Down to the final line, print the records below exactly and without pictures.

══════════════════════════════

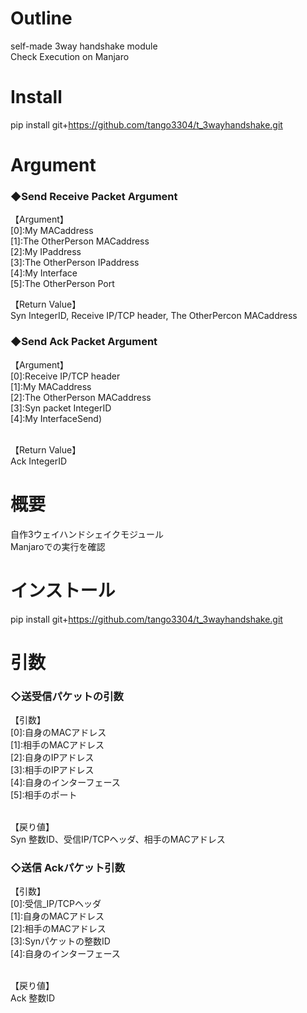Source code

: # Outline
self-made 3way handshake module<br>
Check Execution on Manjaro

# Install
pip install git+https://github.com/tango3304/t_3wayhandshake.git

# Argument
<h3>◆Send Receive Packet Argument</h3>

【Argument】<br>
[0]:My MACaddress<br>
[1]:The OtherPerson MACaddress<br>
[2]:My IPaddress<br>
[3]:The OtherPerson IPaddress<br>
[4]:My Interface<br>
[5]:The OtherPerson Port<br>

【Return Value】<br>
Syn IntegerID, Receive IP/TCP header, The OtherPercon MACaddress<br>

<h3>◆Send Ack Packet Argument</h3>
【Argument】<br>
[0]:Receive IP/TCP header<br>
[1]:My MACaddress<br>
[2]:The OtherPerson MACaddress<br>
[3]:Syn packet IntegerID<br>
[4]:My InterfaceSend)<br>

<br>【Return Value】<br>
Ack IntegerID<br>

# 概要
自作3ウェイハンドシェイクモジュール<br>
Manjaroでの実行を確認<br>

# インストール
pip install git+https://github.com/tango3304/t_3wayhandshake.git

# 引数
<h3>◇送受信パケットの引数</h3>
【引数】<br>
[0]:自身のMACアドレス<br>
[1]:相手のMACアドレス<br>
[2]:自身のIPアドレス<br>
[3]:相手のIPアドレス<br>
[4]:自身のインターフェース<br>
[5]:相手のポート<br>

<br>【戻り値】<br>
Syn 整数ID、受信IP/TCPヘッダ、相手のMACアドレス<br>

<h3>◇送信 Ackパケット引数</h3>
【引数】<br>
[0]:受信_IP/TCPヘッダ<br>
[1]:自身のMACアドレス<br>
[2]:相手のMACアドレス<br>
[3]:Synパケットの整数ID<br>
[4]:自身のインターフェース<br>

<br>【戻り値】<br>
Ack 整数ID<br>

══════════════════════════════

> **YOUR SOLUTION**
Source code

: # Outline
self-made 3way handshake module<br>
Check Execution on Manjaro

# Install
pip install git+https://github.com/tango3304/t_3wayhandshake.git

# Argument
<h3>◆Send Receive Packet Argument</h3>

【Argument】<br>
[0]:My MACaddress<br>
[1]:The OtherPerson MACaddress<br>
[2]:My IPaddress<br>
[3]:The OtherPerson IPaddress<br>
[4]:My Interface<br>
[5]:The OtherPerson Port<br>

【Return Value】<br>
Syn IntegerID, Receive IP/TCP header, The OtherPercon MACaddress<br>

<h3>◆Send Ack Packet Argument</h3>
【Argument】<br>
[0]:Receive IP/TCP header<br>
[1]:My MACaddress<br>
[2]:The OtherPerson MACaddress<br>
[3]:Syn packet IntegerID<br>
[4]:My InterfaceSend)<br>

<br>【Return Value】<br>
Ack IntegerID<br>

# 概要
自作3ウェイハンドシェイクモジュール<br>
Manjaroでの実行を確認<br>

# インストール
pip install git+https://github.com/tango3304/t_3wayhandshake.git

# 引数
<h3>◇送受信パケットの引数</h3>
【引数】<br>
[0]:自身のMACアドレス<br>
[1]:相手のMACアドレス<br>
[2]:自身のIPアドレス<br>
[3]:相手のIPアドレス<br>
[4]:自身のインターフェース<br>
[5]:相手のポート<br>

<br>【戻り値】<br>
Syn 整数ID、受信IP/TCPヘッダ、相手のMACアドレス<br>

<h3>◇送信 Ackパケット引数</h3>
【引数】<br>
[0]:受信_IP/TCPヘッダ<br>
[1]:自身のMACアドレス<br>
[2]:相手のMACアドレス<br>
[3]:Synパケットの整数ID<br>
[4]:自身のインターフェース<br>

<br>【戻り値】<br>
Ack 整数ID<br>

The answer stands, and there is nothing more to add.